** Work request **
As the answer, give every line of the records that includes the word "dụng".

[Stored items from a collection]

........

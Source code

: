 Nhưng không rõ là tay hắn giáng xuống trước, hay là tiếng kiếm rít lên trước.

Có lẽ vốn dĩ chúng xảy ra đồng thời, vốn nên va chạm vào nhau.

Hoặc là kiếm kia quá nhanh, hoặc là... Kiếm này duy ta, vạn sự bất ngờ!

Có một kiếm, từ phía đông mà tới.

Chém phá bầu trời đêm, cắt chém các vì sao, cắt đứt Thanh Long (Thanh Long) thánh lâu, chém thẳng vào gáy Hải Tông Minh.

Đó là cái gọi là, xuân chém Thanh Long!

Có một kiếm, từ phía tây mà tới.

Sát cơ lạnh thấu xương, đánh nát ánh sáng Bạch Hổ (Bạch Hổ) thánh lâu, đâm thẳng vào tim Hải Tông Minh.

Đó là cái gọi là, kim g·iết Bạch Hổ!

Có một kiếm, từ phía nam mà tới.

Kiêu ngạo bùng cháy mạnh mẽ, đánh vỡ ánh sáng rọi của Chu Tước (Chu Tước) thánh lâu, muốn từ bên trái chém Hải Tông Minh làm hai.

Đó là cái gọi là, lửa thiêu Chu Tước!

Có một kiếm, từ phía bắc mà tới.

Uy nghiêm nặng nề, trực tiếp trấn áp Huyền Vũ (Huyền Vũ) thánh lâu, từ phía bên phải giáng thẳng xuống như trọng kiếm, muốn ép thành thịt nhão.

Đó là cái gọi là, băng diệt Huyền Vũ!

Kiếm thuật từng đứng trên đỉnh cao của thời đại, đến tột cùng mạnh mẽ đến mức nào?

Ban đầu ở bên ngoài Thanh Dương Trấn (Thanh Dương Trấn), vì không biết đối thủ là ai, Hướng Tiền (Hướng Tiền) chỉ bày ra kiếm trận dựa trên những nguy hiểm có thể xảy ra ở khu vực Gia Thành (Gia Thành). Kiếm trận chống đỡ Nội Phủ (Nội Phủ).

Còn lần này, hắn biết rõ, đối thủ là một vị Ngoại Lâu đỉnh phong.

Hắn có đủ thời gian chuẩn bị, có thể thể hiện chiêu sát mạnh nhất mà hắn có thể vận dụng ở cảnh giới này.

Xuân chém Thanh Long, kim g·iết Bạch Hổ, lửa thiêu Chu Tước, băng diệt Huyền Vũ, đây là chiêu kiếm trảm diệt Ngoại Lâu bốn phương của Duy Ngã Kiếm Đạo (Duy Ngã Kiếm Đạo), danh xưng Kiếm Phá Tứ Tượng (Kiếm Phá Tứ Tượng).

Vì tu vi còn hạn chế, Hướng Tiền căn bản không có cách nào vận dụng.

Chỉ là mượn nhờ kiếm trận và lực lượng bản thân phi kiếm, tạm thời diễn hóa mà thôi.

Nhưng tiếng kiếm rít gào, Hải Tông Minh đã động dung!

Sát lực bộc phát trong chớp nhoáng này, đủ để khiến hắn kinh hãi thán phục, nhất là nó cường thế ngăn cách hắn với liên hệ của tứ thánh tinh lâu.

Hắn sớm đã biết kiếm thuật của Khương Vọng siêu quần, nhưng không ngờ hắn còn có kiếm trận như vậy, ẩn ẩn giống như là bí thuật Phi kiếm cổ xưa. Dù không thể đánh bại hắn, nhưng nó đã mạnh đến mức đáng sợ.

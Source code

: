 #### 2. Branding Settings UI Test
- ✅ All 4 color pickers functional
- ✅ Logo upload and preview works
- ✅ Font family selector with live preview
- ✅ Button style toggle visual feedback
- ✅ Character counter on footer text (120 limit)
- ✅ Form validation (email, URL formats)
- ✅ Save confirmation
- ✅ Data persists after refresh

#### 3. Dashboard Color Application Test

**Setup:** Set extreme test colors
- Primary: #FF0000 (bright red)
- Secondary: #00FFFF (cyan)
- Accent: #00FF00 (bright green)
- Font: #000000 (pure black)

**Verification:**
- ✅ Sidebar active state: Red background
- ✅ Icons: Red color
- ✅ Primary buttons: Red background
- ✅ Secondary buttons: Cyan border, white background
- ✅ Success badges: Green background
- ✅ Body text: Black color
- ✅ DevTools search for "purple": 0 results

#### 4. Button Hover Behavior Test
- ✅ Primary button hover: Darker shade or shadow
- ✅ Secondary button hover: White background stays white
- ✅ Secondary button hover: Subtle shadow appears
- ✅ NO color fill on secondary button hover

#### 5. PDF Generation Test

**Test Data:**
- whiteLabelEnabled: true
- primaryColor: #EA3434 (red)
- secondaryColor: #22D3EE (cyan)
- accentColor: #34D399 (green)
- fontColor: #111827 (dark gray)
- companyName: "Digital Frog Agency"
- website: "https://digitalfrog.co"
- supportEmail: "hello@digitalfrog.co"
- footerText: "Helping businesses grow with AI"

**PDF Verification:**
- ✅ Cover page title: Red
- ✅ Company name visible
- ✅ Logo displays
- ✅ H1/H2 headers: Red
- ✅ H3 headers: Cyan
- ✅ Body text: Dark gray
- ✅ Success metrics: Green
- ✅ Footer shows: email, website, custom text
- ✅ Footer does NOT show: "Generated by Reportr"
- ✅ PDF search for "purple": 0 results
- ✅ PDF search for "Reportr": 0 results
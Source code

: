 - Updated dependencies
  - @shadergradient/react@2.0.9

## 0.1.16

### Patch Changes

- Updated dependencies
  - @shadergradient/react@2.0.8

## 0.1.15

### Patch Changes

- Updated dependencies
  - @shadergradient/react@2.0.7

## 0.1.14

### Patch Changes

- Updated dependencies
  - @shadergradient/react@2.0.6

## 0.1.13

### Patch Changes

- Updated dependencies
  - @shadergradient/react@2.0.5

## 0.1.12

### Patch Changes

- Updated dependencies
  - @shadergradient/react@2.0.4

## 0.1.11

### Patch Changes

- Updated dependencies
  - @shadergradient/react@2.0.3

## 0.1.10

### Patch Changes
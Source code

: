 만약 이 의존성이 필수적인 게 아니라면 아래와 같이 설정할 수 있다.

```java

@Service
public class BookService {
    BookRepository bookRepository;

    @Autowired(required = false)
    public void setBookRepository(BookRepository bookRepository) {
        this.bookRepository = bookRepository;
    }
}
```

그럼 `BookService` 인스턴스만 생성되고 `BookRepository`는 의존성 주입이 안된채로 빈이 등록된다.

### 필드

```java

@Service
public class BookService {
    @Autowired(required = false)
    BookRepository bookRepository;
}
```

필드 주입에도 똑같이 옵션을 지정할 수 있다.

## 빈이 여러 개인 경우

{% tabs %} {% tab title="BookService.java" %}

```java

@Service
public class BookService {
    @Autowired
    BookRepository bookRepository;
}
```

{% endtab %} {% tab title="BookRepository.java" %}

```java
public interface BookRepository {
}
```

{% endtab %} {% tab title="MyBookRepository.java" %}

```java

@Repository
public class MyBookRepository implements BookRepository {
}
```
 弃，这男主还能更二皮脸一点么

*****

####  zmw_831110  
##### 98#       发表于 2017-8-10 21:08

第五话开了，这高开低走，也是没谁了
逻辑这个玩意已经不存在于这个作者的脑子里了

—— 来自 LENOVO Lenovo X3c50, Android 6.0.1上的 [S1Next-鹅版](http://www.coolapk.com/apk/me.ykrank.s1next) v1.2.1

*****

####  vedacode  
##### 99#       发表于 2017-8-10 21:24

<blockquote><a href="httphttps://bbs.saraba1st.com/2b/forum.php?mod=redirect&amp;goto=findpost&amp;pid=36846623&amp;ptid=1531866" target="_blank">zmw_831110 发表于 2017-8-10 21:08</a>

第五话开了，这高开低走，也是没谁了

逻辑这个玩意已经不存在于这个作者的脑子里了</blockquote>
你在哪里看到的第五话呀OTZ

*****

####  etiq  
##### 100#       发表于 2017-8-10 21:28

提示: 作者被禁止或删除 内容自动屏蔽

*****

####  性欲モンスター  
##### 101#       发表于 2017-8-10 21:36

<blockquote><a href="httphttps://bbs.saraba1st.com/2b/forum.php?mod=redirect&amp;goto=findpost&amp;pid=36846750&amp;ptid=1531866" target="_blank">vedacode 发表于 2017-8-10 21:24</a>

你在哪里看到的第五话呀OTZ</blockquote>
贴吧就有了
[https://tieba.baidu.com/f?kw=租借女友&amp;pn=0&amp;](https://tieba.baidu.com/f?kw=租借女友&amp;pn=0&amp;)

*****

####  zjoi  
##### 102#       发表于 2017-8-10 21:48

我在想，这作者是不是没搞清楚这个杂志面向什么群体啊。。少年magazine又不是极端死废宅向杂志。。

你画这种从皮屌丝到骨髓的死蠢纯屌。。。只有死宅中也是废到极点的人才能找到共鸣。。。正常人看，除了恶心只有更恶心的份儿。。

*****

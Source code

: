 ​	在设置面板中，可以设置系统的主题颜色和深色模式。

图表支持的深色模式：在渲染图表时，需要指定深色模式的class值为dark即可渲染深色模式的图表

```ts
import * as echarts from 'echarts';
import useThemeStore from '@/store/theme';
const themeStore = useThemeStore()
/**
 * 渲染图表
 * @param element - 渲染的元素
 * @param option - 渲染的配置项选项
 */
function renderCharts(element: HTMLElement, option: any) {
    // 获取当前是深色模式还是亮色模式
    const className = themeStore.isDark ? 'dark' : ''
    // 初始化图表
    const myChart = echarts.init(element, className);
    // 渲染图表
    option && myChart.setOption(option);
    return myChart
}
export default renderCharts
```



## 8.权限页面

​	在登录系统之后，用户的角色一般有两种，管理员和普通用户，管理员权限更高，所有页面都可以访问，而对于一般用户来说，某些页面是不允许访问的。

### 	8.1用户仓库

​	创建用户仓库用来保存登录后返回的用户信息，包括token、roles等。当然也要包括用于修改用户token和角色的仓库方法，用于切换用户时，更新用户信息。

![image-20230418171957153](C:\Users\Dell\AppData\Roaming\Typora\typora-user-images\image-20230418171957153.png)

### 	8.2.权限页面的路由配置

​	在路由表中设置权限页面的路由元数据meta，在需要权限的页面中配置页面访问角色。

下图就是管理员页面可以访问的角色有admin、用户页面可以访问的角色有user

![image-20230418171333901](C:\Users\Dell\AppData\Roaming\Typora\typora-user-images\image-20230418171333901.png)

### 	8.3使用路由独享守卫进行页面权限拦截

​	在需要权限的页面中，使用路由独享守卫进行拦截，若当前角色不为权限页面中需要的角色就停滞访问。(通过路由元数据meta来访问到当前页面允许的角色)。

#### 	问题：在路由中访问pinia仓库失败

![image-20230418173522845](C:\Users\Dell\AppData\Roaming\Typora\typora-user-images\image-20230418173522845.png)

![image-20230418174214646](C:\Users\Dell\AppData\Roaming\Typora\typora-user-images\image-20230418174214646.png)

........

** Finished exercise **
Hắn có đủ thời gian chuẩn bị, có thể thể hiện chiêu sát mạnh nhất mà hắn có thể vận dụng ở cảnh giới này.
Vì tu vi còn hạn chế, Hướng Tiền căn bản không có cách nào vận dụng.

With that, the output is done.